Tom,
I would not overread this too much:-) There is no reason for the tr#18
to use any specific
encoding in the specification, it's a perfect choice to simply pick the
syntax notation that
uses the code point value directly. However I don't think this "sample"
syntax (or might
be even further interpreted as a "recommendation") prevents the real
world implementation
from using whatever reasonable notation to achieve the same goal. It is
the decision of
JSR204 back to jdk1.5 that the Java language is to use pair of utf16
surrogates as the
notation for the supplementary character. The supplementary character
support in
j.u.regex is part of the JSR204 specification. I would assume that the
JSR204 export
group back then believes that the Java Unicode escapes (\unnnn) and the
pair are good
enough as the notation for all Unicode code points, which I totally
agree. That said, I still
believe that \x{...} is a nice to have regex construct for people want
to have a more "direct"
representation in their regex.
-Sherman
On 1-24-2011 19:14 07:14 PM, Tom Christiansen wrote:
Sherman wrote:
Introducing in the new perl style \x{...} as the hexadecimal notation
appears to be a nice-to-have enhancement (I will file a RFE to put this
request in record). But I don't think you can simply deny that the Java
Unicode escape sequences for UTF16 is NOT A "mechanism"/notation for
specifying any Unicode code point in Java RegEx, in which two
consecutive Unicode escapes that represent a legal utf16 surrogate pair
are interpreted as the corresponding supplementary code point.

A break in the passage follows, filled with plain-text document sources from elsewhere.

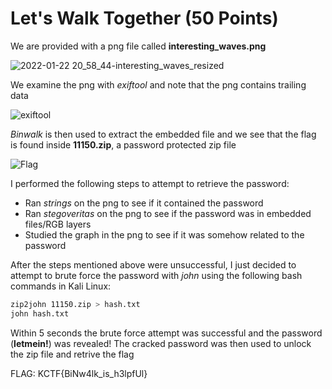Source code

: # Let's Walk Together (50 Points)

We are provided with a png file called **interesting_waves.png**

![2022-01-22 20_58_44-interesting_waves_resized](https://user-images.githubusercontent.com/71312079/150639528-ba32c00d-a01b-4752-8e5f-1a74be9cd1cf.png)

We examine the png with *exiftool* and note that the png contains trailing data

![exiftool](https://user-images.githubusercontent.com/71312079/150639128-6c36b871-249e-484c-b614-f4bf376fe76b.png)

*Binwalk* is then used to extract the embedded file and we see that the flag is found inside **11150.zip**, a password protected zip file 

![Flag](https://user-images.githubusercontent.com/71312079/150639402-d0c0ad97-1860-443e-9318-28d04aa8453c.png)

I performed the following steps to attempt to retrieve the password:
* Ran *strings* on the png to see if it contained the password
* Ran *stegoveritas* on the png to see if the password was in embedded files/RGB layers
* Studied the graph in the png to see if it was somehow related to the password 

After the steps mentioned above were unsuccessful, I just decided to attempt to brute force the password with *john* using the following bash commands in Kali Linux:
```bash
zip2john 11150.zip > hash.txt
john hash.txt
```
Within 5 seconds the brute force attempt was successful and the password (**letmein!**) was revealed! The cracked password was then used to unlock the zip file and retrive the flag

FLAG: KCTF{BiNw4lk_is_h3lpfUl}
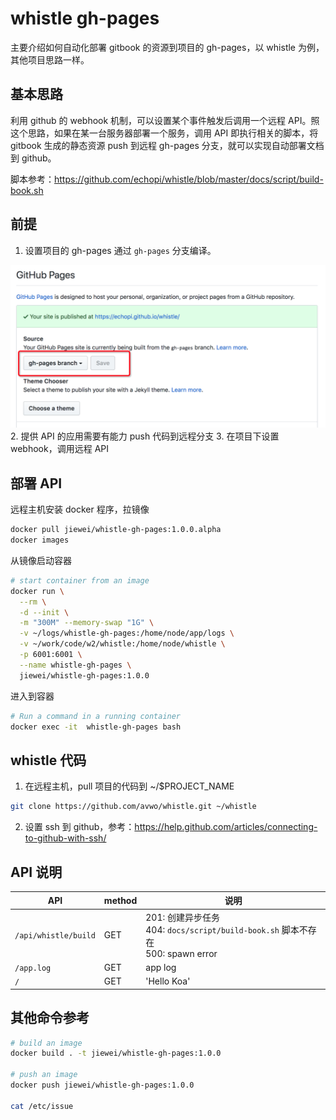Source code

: # whistle gh-pages

主要介绍如何自动化部署 gitbook 的资源到项目的 gh-pages，以 whistle 为例，其他项目思路一样。

## 基本思路

利用 github 的 webhook 机制，可以设置某个事件触发后调用一个远程 API。照这个思路，如果在某一台服务器部署一个服务，调用 API 即执行相关的脚本，将 gitbook 生成的静态资源 push 到远程 gh-pages 分支，就可以实现自动部署文档到 github。

脚本参考：https://github.com/echopi/whistle/blob/master/docs/script/build-book.sh

## 前提

1. 设置项目的 gh-pages 通过 `gh-pages` 分支编译。

  ![gh-pages](./assets/gh-pages-setting.png)
2. 提供 API 的应用需要有能力 push 代码到远程分支
3. 在项目下设置 webhook，调用远程 API

## 部署 API

远程主机安装 docker 程序，拉镜像

```sh
docker pull jiewei/whistle-gh-pages:1.0.0.alpha
docker images
```

从镜像启动容器

```sh
# start container from an image
docker run \
  --rm \
  -d --init \
  -m "300M" --memory-swap "1G" \
  -v ~/logs/whistle-gh-pages:/home/node/app/logs \
  -v ~/work/code/w2/whistle:/home/node/whistle \
  -p 6001:6001 \
  --name whistle-gh-pages \
  jiewei/whistle-gh-pages:1.0.0
```

进入到容器

```sh
# Run a command in a running container
docker exec -it  whistle-gh-pages bash
```

## whistle 代码

1. 在远程主机，pull 项目的代码到 ~/$PROJECT_NAME

  ```sh
  git clone https://github.com/avwo/whistle.git ~/whistle
  ```
2. 设置 ssh 到 github，参考：https://help.github.com/articles/connecting-to-github-with-ssh/


## API 说明

| API | method | 说明 |
|----------|----------|----------|
| `/api/whistle/build`   |  GET   | 201: 创建异步任务 <br/>404: `docs/script/build-book.sh` 脚本不存在 <br/> 500: spawn error |
| `/app.log`      | GET      |  app log |
| `/`      | GET      |  'Hello Koa' |

## 其他命令参考

```sh
# build an image
docker build . -t jiewei/whistle-gh-pages:1.0.0

# push an image
docker push jiewei/whistle-gh-pages:1.0.0

cat /etc/issue
```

I realize we've already gone over this, and I think we both agree it isn't
all that big of a deal, given that it is not altogether impossible under
the current system and given also that you will file an RFE about it.
(Plus it's not much code.)
But I've uncovered something in tr18 I hadn't noticed before. In their
examples they specifically include a code point from above BMP, U+10450
SHAVIAN LETTER PEEP. I now believe it significant that they did *not*
show this code point using a pair of UTF-16 code units as in \uD801\uDC50,
that they they instead invented a brand new syntax: \U00010450.
If you look back through the revisions to tr18, you'll see that this was
specifically added not all that long after Unicode went from 16 bits to
21 bits. It first appeared in revision 7 of tr18, released 2003-05-15:
http://www.unicode.org/reports/tr18/tr18-7.html#Hex_notation
To me this evidence strongly suggests that they really *do* intend that
folks with non-BMP code points *not* have to write a pair of surrogates'
hex values to specify a single logical character in regexes. If they
thought two \uXXXX \uXXXX sufficed, they would not have needed to make the
update that they intentionally put in there for \uXXXXXXXX. Because they
did so, I believe surrogate notation is not enough to meet this requirement.
It's just as well that Java can't do \UXXXXXXXX the way Python requires.
Java can't because its regexes have already adopted the Perl "translation"
escapes, including \Q and \U, which means \U is already taken. I say it's
just as well because I don't like how you'd have to write out all 8 hex
digits every time (to avoid ambiguity), when in fact you will never need
them all for any 21-bit code point. Because \x{XXX} has braces around it,
it's safe from meaning something else even if there are more hex digits
immediately afterwards.
--tom
RL1.1 Hex Notation
To meet this requirement, an implementation shall supply a mechanism
for specifying any Unicode code point (from U+0000 to U+10FFFF).
A sample notation for listing hex Unicode characters within strings is
by prefixing four hex digits with "\u" and prefixing eight hex digits
with "\U". This would provide for the following addition:
<codepoint> :=<character>
<codepoint> := ESCAPE U_SHORT_MARK
HEX_CHAR HEX_CHAR HEX_CHAR HEX_CHAR
<codepoint> := ESCAPE U_LONG_MARK
HEX_CHAR HEX_CHAR HEX_CHAR HEX_CHAR
HEX_CHAR HEX_CHAR HEX_CHAR HEX_CHAR
U_SHORT_MARK := "u"
U_LONG_MARK := "U"
Examples:
[\u3040-\u309F \u30FC] Match Hiragana characters, plus prolonged
sound sign
[\u00B2 \u2082] Match superscript and subscript 2
[a \U00010450] Match "a" or U+10450 SHAVIAN LETTER PEEP
Note: instead of [...\u3040...], an alternate syntax
is [...\x{3040}...], as in Perl 5.6 and later.
Note: more advanced regular expression engines can also offer the
ability to use the Unicode character name for readability.
See 2.5 Name Properties.